Stored data entries:

━━━━━━

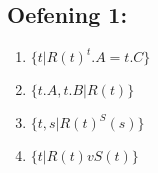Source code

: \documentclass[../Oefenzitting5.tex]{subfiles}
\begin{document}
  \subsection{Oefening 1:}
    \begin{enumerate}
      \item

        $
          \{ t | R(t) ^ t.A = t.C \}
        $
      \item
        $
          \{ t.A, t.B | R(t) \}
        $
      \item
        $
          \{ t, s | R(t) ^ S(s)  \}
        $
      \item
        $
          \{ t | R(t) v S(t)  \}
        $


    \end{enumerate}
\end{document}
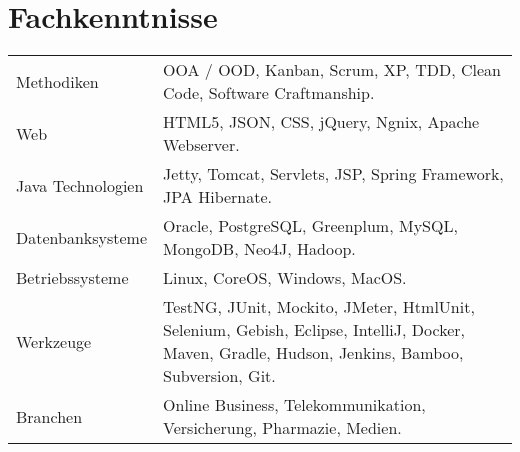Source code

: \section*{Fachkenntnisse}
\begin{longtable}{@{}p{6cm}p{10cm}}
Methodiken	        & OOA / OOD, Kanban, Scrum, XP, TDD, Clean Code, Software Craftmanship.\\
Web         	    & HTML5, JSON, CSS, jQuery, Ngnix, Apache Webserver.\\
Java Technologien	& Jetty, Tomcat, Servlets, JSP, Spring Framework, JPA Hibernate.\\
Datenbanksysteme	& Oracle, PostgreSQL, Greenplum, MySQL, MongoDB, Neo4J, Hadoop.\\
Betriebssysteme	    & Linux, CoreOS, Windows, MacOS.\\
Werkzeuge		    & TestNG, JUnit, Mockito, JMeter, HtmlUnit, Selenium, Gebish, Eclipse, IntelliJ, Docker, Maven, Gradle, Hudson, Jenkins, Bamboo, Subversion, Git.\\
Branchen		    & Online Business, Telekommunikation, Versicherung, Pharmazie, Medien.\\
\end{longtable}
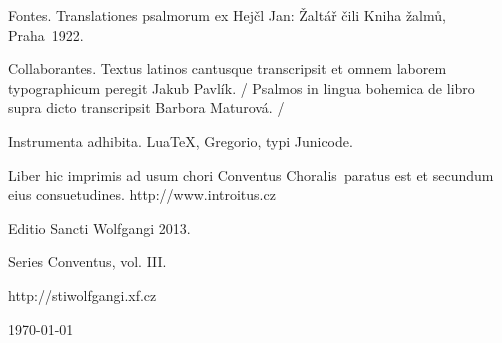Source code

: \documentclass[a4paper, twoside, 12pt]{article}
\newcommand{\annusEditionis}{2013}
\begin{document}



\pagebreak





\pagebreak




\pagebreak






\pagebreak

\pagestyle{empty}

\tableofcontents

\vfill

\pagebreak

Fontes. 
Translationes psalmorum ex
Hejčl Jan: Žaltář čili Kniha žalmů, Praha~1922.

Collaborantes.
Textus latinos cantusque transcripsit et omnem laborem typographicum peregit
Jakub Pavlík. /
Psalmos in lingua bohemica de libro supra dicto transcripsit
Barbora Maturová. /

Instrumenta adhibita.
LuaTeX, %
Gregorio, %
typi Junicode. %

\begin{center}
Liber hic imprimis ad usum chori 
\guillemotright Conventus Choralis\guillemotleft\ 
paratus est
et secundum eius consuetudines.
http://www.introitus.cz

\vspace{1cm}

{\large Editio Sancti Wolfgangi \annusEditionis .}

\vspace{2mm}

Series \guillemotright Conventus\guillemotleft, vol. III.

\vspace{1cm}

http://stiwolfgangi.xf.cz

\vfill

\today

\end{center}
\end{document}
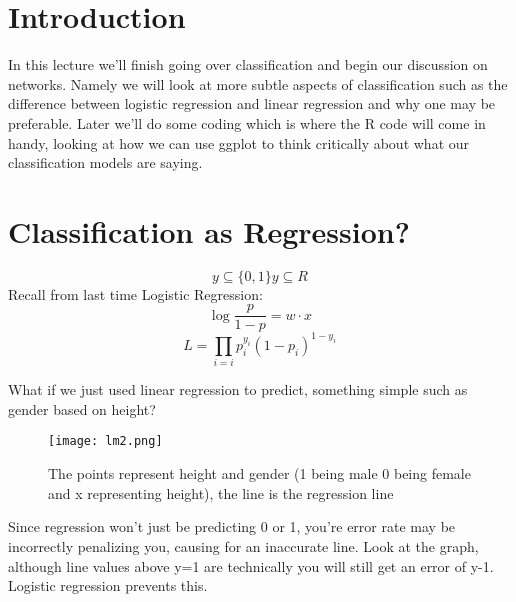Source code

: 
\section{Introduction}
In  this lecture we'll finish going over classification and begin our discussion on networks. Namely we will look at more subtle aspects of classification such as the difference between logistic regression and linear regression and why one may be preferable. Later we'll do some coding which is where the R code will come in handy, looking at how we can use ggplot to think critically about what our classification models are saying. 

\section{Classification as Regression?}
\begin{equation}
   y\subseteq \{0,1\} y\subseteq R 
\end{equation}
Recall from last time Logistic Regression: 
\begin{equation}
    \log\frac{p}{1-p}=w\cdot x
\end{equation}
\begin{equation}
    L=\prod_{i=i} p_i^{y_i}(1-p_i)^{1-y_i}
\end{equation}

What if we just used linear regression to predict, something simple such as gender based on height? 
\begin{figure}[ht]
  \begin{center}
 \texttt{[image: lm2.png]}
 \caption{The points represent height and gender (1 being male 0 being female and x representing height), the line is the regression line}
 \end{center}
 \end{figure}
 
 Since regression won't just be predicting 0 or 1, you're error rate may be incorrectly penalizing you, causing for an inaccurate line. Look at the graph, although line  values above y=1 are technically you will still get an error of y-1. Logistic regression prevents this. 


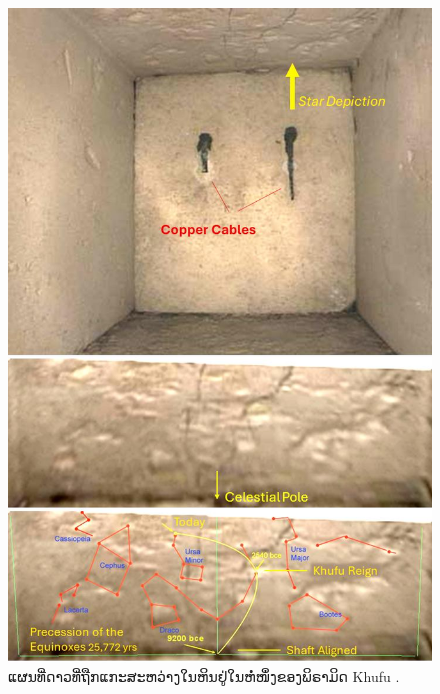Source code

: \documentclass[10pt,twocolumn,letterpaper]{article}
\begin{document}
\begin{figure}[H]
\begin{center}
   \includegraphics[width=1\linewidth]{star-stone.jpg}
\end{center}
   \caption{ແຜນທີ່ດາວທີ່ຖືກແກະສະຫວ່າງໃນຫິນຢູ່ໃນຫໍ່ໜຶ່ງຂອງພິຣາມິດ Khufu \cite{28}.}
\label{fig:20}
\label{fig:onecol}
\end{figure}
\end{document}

━━━━━━

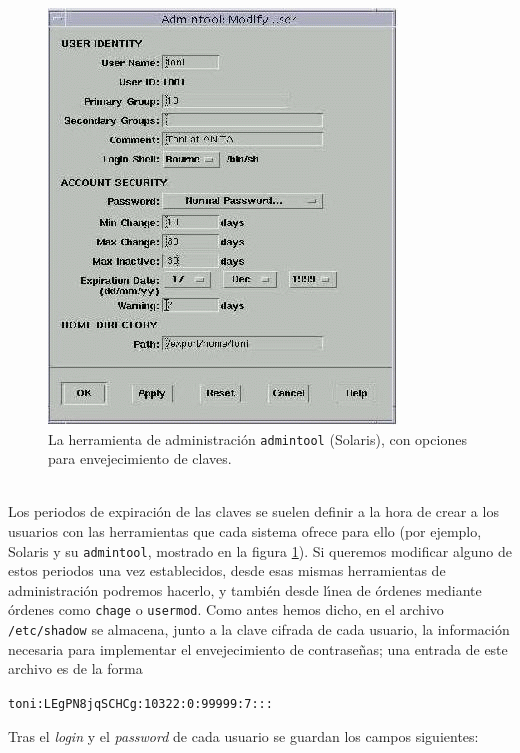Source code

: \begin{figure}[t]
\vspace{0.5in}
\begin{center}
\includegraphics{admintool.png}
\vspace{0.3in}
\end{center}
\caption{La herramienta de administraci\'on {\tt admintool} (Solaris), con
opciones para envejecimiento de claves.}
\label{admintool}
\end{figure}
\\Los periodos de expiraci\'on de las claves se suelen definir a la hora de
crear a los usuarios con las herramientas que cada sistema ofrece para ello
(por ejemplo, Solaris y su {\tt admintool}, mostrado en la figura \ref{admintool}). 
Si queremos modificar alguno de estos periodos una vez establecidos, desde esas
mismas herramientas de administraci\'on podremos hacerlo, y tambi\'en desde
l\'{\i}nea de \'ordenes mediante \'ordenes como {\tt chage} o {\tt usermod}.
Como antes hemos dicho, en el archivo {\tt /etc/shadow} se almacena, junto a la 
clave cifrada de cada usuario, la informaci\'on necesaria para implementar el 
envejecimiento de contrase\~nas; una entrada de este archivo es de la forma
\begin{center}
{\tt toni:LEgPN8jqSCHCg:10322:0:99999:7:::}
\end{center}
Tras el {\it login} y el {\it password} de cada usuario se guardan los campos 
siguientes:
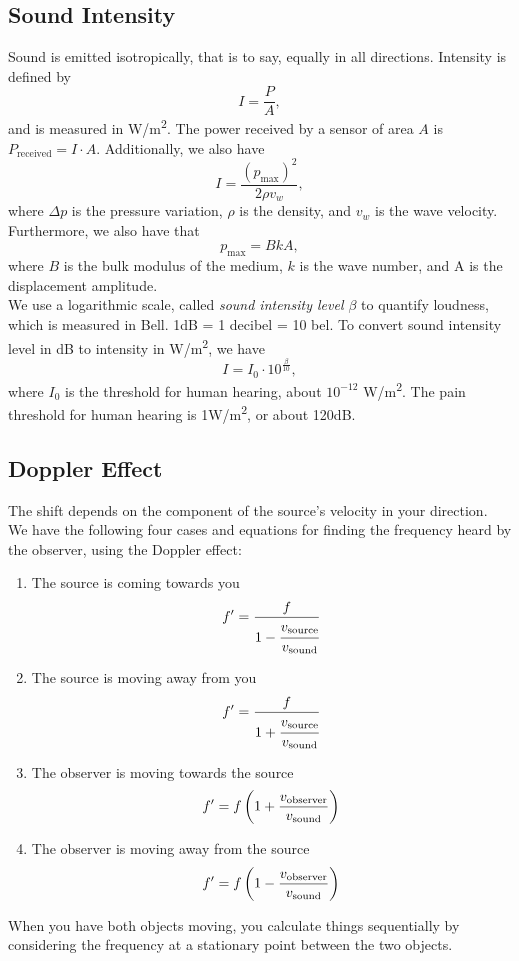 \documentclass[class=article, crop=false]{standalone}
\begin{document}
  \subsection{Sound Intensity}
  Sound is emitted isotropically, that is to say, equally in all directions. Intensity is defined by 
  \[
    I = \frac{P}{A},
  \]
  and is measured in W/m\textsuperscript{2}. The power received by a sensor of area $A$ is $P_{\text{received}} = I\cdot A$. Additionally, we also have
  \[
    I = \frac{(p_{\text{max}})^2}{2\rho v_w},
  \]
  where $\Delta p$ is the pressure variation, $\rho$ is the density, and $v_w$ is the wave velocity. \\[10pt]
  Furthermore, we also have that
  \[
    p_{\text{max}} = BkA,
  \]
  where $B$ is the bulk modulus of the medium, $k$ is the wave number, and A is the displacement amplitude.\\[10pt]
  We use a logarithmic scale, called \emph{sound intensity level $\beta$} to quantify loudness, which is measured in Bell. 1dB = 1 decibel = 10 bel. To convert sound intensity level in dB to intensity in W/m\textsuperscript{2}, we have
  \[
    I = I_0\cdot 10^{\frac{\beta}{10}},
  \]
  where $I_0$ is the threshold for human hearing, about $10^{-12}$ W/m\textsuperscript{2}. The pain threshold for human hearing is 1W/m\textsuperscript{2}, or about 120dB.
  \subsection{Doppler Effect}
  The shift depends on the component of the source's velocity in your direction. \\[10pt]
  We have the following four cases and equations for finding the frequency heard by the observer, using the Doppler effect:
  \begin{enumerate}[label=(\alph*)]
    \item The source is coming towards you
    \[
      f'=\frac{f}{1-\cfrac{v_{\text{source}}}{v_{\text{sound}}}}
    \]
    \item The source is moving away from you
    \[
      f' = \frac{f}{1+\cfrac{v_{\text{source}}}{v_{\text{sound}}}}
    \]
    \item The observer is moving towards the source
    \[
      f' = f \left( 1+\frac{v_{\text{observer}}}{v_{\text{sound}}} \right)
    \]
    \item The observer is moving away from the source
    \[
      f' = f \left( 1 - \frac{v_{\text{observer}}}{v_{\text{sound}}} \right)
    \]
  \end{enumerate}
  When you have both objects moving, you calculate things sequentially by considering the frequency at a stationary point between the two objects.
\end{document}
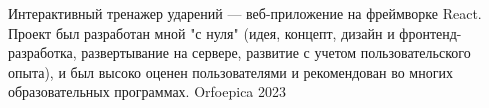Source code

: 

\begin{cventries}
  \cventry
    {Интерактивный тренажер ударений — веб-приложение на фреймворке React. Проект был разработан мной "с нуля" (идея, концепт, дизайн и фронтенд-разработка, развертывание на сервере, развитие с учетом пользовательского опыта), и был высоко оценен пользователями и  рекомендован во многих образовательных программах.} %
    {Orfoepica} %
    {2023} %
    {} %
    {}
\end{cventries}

━━━━━━

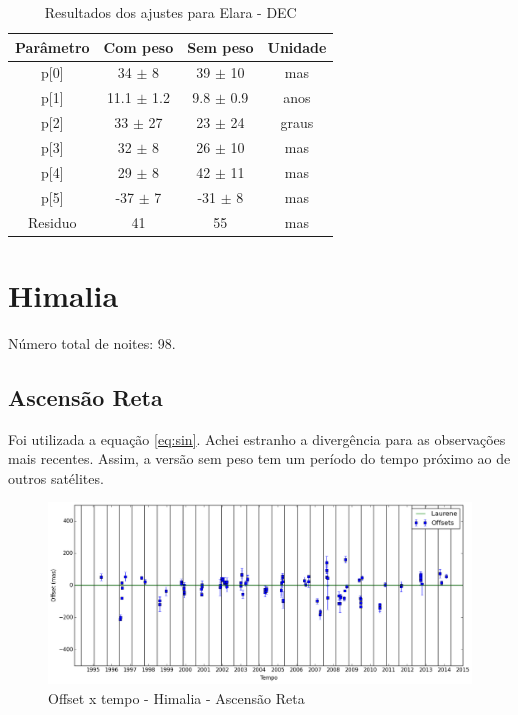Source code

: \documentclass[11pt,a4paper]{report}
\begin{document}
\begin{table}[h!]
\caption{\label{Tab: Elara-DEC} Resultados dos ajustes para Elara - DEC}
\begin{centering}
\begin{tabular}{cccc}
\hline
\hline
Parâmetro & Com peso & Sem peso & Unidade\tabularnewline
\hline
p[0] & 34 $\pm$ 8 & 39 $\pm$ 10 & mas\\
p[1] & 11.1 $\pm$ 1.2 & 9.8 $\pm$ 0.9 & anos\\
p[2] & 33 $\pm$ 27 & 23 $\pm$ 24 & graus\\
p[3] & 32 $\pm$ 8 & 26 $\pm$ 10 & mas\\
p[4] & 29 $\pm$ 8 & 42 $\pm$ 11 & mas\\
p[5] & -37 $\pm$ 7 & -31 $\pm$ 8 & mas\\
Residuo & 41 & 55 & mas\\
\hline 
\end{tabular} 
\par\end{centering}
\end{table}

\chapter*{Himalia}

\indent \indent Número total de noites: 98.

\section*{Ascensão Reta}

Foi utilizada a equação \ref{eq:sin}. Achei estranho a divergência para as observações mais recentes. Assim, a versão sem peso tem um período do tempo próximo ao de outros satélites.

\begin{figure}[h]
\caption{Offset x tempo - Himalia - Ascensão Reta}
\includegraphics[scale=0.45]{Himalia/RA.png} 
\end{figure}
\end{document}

━━━━━━

> **To do**
Please report all lines in the entries where "peso" appears.

> **Task response**
Parâmetro & Com peso & Sem peso & Unidade\tabularnewline
Foi utilizada a equação \ref{eq:sin}. Achei estranho a divergência para as observações mais recentes. Assim, a versão sem peso tem um período do tempo próximo ao de outros satélites.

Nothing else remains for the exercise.